Collected data
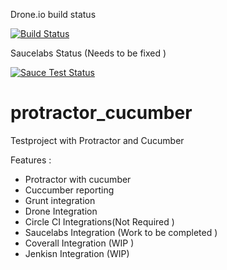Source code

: Drone.io build status 

[![Build Status](https://drone.io/github.com/akash1233/protractor_cucumber/status.png)](https://drone.io/github.com/akash1233/protractor_cucumber/latest)


Saucelabs Status (Needs to be fixed ) 

[![Sauce Test Status](https://saucelabs.com/buildstatus/dharmendrasingh)](https://saucelabs.com/u/dharmendrasingh)


# protractor_cucumber
Testproject with Protractor and Cucumber

Features :

- Protractor with cucumber 
- Cuccumber reporting 
- Grunt integration 
- Drone Integration 
- Circle CI Integrations(Not Required )
- Saucelabs Integration (Work to be  completed )
- Coverall Integration (WIP )
- Jenkisn Integration (WIP)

TASK DETAILS | What you give back should be the lines from the one with "Saucelabs Status (Needs to be fixed )" to the end of the data, copied exactly, both ends included.

ANSWER BOX |
Saucelabs Status (Needs to be fixed ) 

[![Sauce Test Status](https://saucelabs.com/buildstatus/dharmendrasingh)](https://saucelabs.com/u/dharmendrasingh)


# protractor_cucumber
Testproject with Protractor and Cucumber

Features :

- Protractor with cucumber 
- Cuccumber reporting 
- Grunt integration 
- Drone Integration 
- Circle CI Integrations(Not Required )
- Saucelabs Integration (Work to be  completed )
- Coverall Integration (WIP )
- Jenkisn Integration (WIP)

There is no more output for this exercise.